India’s coronavirus tracing app Aarogya Setu responds to hacker’s claim of privacy issue

NEW DELHI, May 6, 2020, Hindustan Times. French hacker Robert Baptiste last night tweeted saying that India’s contact tracing app has a security issue. While he did not disclose the vulnerability, Aarogya Setu has issued a statement clarifying how the app collects location and user information, Hindustan Times reported.

“No personal information of any user has been proven to be at risk,” the statement read. The app makers also reiterated Aarogya Setu’s privacy policies which are accessible from the app itself. The app collects user location and stores them on the server which is said to be in a “secure, encrypted, anonymised manner”. The user’s location is fetched when they register, self-assess and when the user submits their contact tracing data voluntarily through the app, the statement added.

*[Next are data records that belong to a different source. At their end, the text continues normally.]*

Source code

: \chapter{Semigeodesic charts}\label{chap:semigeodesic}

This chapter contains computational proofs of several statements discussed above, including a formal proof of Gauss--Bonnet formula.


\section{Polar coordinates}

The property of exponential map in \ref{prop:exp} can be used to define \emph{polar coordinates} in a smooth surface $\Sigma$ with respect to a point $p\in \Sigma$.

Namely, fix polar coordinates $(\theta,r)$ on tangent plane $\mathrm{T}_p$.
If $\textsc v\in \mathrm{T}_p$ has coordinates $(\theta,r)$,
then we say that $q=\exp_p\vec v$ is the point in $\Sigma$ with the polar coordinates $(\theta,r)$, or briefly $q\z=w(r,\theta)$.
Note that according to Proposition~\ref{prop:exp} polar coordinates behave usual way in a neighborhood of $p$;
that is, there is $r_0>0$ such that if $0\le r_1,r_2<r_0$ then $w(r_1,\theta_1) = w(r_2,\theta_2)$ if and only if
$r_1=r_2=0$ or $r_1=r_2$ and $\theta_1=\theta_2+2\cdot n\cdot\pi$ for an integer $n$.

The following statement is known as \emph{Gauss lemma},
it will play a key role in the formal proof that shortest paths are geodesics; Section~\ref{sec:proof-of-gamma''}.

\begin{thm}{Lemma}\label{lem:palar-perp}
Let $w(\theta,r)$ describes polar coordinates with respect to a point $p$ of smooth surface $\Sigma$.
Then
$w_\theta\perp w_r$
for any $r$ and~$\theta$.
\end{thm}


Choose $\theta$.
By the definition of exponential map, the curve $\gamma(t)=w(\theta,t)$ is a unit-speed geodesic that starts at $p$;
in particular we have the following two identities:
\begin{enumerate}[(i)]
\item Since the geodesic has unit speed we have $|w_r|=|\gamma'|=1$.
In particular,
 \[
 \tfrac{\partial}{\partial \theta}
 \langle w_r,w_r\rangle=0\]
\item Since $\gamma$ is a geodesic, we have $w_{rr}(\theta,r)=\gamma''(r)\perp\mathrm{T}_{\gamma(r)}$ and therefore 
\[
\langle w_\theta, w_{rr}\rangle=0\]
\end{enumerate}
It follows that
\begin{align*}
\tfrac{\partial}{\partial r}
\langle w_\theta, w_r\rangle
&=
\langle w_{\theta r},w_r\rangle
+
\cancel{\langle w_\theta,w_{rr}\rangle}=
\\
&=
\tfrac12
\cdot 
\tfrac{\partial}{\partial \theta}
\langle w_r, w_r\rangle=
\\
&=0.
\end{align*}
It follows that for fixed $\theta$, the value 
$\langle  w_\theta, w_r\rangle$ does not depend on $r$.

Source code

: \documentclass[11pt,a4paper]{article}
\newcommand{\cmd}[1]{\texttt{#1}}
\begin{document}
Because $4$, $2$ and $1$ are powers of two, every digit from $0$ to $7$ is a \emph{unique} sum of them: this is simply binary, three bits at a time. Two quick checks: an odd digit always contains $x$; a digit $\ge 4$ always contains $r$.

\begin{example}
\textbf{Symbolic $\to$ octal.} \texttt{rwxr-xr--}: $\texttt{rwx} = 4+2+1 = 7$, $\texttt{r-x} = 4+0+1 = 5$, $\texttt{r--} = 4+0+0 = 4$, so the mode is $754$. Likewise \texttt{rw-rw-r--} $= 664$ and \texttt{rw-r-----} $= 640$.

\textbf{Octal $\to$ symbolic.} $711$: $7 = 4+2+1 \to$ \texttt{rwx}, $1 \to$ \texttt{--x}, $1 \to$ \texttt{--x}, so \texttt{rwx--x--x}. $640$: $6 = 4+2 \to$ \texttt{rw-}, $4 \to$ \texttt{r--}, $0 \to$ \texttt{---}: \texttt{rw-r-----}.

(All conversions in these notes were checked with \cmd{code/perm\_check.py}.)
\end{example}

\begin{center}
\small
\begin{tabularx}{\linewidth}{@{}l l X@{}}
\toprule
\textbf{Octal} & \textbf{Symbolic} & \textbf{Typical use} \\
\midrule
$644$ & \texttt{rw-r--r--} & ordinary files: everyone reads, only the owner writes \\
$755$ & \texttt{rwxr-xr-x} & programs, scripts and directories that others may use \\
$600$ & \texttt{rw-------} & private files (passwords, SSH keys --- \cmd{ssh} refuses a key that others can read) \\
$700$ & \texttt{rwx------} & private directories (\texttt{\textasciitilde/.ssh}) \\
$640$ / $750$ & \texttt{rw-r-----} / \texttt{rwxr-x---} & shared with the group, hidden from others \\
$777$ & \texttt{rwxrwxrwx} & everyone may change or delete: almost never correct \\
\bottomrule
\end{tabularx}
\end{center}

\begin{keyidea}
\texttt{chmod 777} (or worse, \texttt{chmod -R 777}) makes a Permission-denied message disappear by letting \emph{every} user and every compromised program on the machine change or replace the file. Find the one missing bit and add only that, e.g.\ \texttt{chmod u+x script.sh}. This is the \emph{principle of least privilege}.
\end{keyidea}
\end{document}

The hacker also responded to Aarogya Setu’s statement hinting that he will most likely reveal more details later today.

Aarogya Setu was launched back in March shortly after the lockdown started in India. It is the government’s official Covid-19 contact tracing app developed by the National Informatics Centre under MeiTY. The app is so far said to have around 90 million users within a little over a month since its launch. It has also had its fair share of criticism from experts over the collection of user data and location.

Aarogya Setu has also been made mandatory for all government and private employees. Residents in Noida may also reportedly be booked by the police if they don’t have the app installed on their phone.